Place Designators automates the process of placing Assembly and Silkscreen reference designator text in a PCB design.  Depending on company processes and requirements, and the number of components in the PCB design, this effort can take several days when done manually.  The tool operates in either fully automated or interactive modes.

This tool reduces the time required to complete reference designator placement down to minutes.
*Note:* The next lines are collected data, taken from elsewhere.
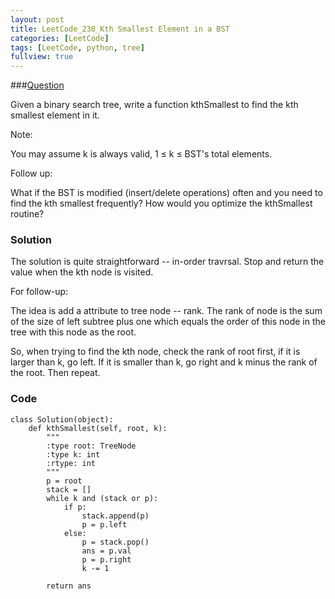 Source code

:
 ```yaml
---
layout: post
title: LeetCode_230_Kth Smallest Element in a BST
categories: [LeetCode]
tags: [LeetCode, python, tree]
fullview: true
---
```

###[Question](https://leetcode.com/problems/kth-smallest-element-in-a-bst/)

Given a binary search tree, write a function kthSmallest to find the kth smallest element in it.

Note:

You may assume k is always valid, 1 ≤ k ≤ BST's total elements.

Follow up:

What if the BST is modified (insert/delete operations) often and you need to find the kth smallest frequently? How would you optimize the kthSmallest routine?
       
### Solution
The solution is quite straightforward -- in-order travrsal. Stop and return the value when the kth node is visited. 

For follow-up:
   
The idea is add a attribute to tree node -- rank. The rank of node is the sum of the size of left subtree plus one which equals the order of this node in the tree with this node as the root. 

So, when trying to find the kth node, check the rank of root first, if it is larger than k, go left. If it is smaller than k, go right and k minus the rank of the root. Then repeat.          
           
### Code
	class Solution(object):
	    def kthSmallest(self, root, k):
	        """
	        :type root: TreeNode
	        :type k: int
	        :rtype: int
	        """
	        p = root
	        stack = []
	        while k and (stack or p):
	            if p:
	                stack.append(p)
	                p = p.left
	            else:
	                p = stack.pop()
	                ans = p.val
	                p = p.right
	                k -= 1
	
	        return ans
                     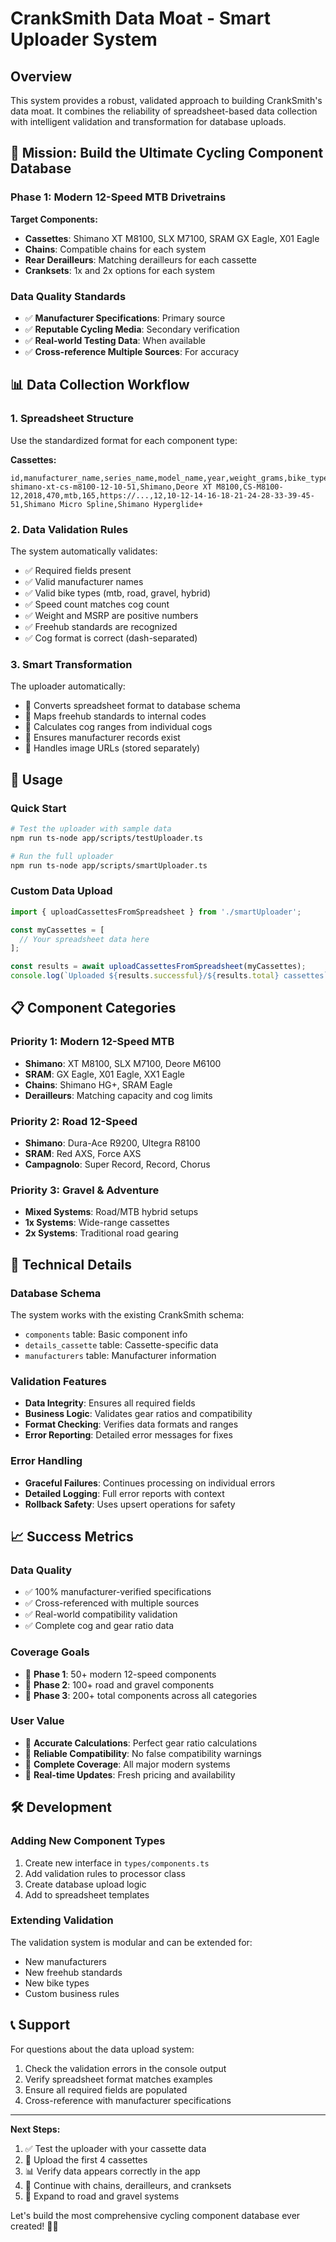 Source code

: # CrankSmith Data Moat - Smart Uploader System

## Overview

This system provides a robust, validated approach to building CrankSmith's data moat. It combines the reliability of spreadsheet-based data collection with intelligent validation and transformation for database uploads.

## 🎯 Mission: Build the Ultimate Cycling Component Database

### Phase 1: Modern 12-Speed MTB Drivetrains
**Target Components:**
- **Cassettes**: Shimano XT M8100, SLX M7100, SRAM GX Eagle, X01 Eagle
- **Chains**: Compatible chains for each system
- **Rear Derailleurs**: Matching derailleurs for each cassette
- **Cranksets**: 1x and 2x options for each system

### Data Quality Standards
- ✅ **Manufacturer Specifications**: Primary source
- ✅ **Reputable Cycling Media**: Secondary verification
- ✅ **Real-world Testing Data**: When available
- ✅ **Cross-reference Multiple Sources**: For accuracy

## 📊 Data Collection Workflow

### 1. Spreadsheet Structure
Use the standardized format for each component type:

**Cassettes:**
```csv
id,manufacturer_name,series_name,model_name,year,weight_grams,bike_type,msrp_usd,image_url,speeds,cogs,freehub_standard,chain_compatibility
shimano-xt-cs-m8100-12-10-51,Shimano,Deore XT M8100,CS-M8100-12,2018,470,mtb,165,https://...,12,10-12-14-16-18-21-24-28-33-39-45-51,Shimano Micro Spline,Shimano Hyperglide+
```

### 2. Data Validation Rules
The system automatically validates:
- ✅ Required fields present
- ✅ Valid manufacturer names
- ✅ Valid bike types (mtb, road, gravel, hybrid)
- ✅ Speed count matches cog count
- ✅ Weight and MSRP are positive numbers
- ✅ Freehub standards are recognized
- ✅ Cog format is correct (dash-separated)

### 3. Smart Transformation
The uploader automatically:
- 🔄 Converts spreadsheet format to database schema
- 🔄 Maps freehub standards to internal codes
- 🔄 Calculates cog ranges from individual cogs
- 🔄 Ensures manufacturer records exist
- 🔄 Handles image URLs (stored separately)

## 🚀 Usage

### Quick Start
```bash
# Test the uploader with sample data
npm run ts-node app/scripts/testUploader.ts

# Run the full uploader
npm run ts-node app/scripts/smartUploader.ts
```

### Custom Data Upload
```typescript
import { uploadCassettesFromSpreadsheet } from './smartUploader';

const myCassettes = [
  // Your spreadsheet data here
];

const results = await uploadCassettesFromSpreadsheet(myCassettes);
console.log(`Uploaded ${results.successful}/${results.total} cassettes`);
```

## 📋 Component Categories

### Priority 1: Modern 12-Speed MTB
- **Shimano**: XT M8100, SLX M7100, Deore M6100
- **SRAM**: GX Eagle, X01 Eagle, XX1 Eagle
- **Chains**: Shimano HG+, SRAM Eagle
- **Derailleurs**: Matching capacity and cog limits

### Priority 2: Road 12-Speed
- **Shimano**: Dura-Ace R9200, Ultegra R8100
- **SRAM**: Red AXS, Force AXS
- **Campagnolo**: Super Record, Record, Chorus

### Priority 3: Gravel & Adventure
- **Mixed Systems**: Road/MTB hybrid setups
- **1x Systems**: Wide-range cassettes
- **2x Systems**: Traditional road gearing

## 🔧 Technical Details

### Database Schema
The system works with the existing CrankSmith schema:
- `components` table: Basic component info
- `details_cassette` table: Cassette-specific data
- `manufacturers` table: Manufacturer information

### Validation Features
- **Data Integrity**: Ensures all required fields
- **Business Logic**: Validates gear ratios and compatibility
- **Format Checking**: Verifies data formats and ranges
- **Error Reporting**: Detailed error messages for fixes

### Error Handling
- **Graceful Failures**: Continues processing on individual errors
- **Detailed Logging**: Full error reports with context
- **Rollback Safety**: Uses upsert operations for safety

## 📈 Success Metrics

### Data Quality
- ✅ 100% manufacturer-verified specifications
- ✅ Cross-referenced with multiple sources
- ✅ Real-world compatibility validation
- ✅ Complete cog and gear ratio data

### Coverage Goals
- 🎯 **Phase 1**: 50+ modern 12-speed components
- 🎯 **Phase 2**: 100+ road and gravel components
- 🎯 **Phase 3**: 200+ total components across all categories

### User Value
- 🚀 **Accurate Calculations**: Perfect gear ratio calculations
- 🚀 **Reliable Compatibility**: No false compatibility warnings
- 🚀 **Complete Coverage**: All major modern systems
- 🚀 **Real-time Updates**: Fresh pricing and availability

## 🛠️ Development

### Adding New Component Types
1. Create new interface in `types/components.ts`
2. Add validation rules to processor class
3. Create database upload logic
4. Add to spreadsheet templates

### Extending Validation
The validation system is modular and can be extended for:
- New manufacturers
- New freehub standards
- New bike types
- Custom business rules

## 📞 Support

For questions about the data upload system:
1. Check the validation errors in the console output
2. Verify spreadsheet format matches examples
3. Ensure all required fields are populated
4. Cross-reference with manufacturer specifications

---

**Next Steps:**
1. ✅ Test the uploader with your cassette data
2. 🔄 Upload the first 4 cassettes
3. 📊 Verify data appears correctly in the app
4. 🚀 Continue with chains, derailleurs, and cranksets
5. 🎯 Expand to road and gravel systems

Let's build the most comprehensive cycling component database ever created! 🚴‍♂️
In the automated mode, the user configures settings for font, text size, and a range of possible locations in and around the component’s Assembly graphics.  It can also be configured to run on all components or only the components currently selected in the PCB design. For the Silkscreen designators, the user can choose which type of components will have their designators placed.  Once initiated, the tool cycles through all the designators and follows an algorithm to attempt to place each one.  The process starts with the large end of the text size range, and the most obvious locations, then incrementally moves on to smaller text sizes and more locations.  Each possible candidate location is tested to make sure the text will not overlap other designator text, other Assembly or Silkscreen text,  and in the case of silkscreen designators, any component pads or vias with no solder mask present.

As soon as a valid placement is found for each designator, the tool puts it there and moves on to the next one.

In interactive mode,  there are simple controls to set the location, orientation, and size of designator text.  Additionally, there are alignment and nudge functions to fine-tune the text placement.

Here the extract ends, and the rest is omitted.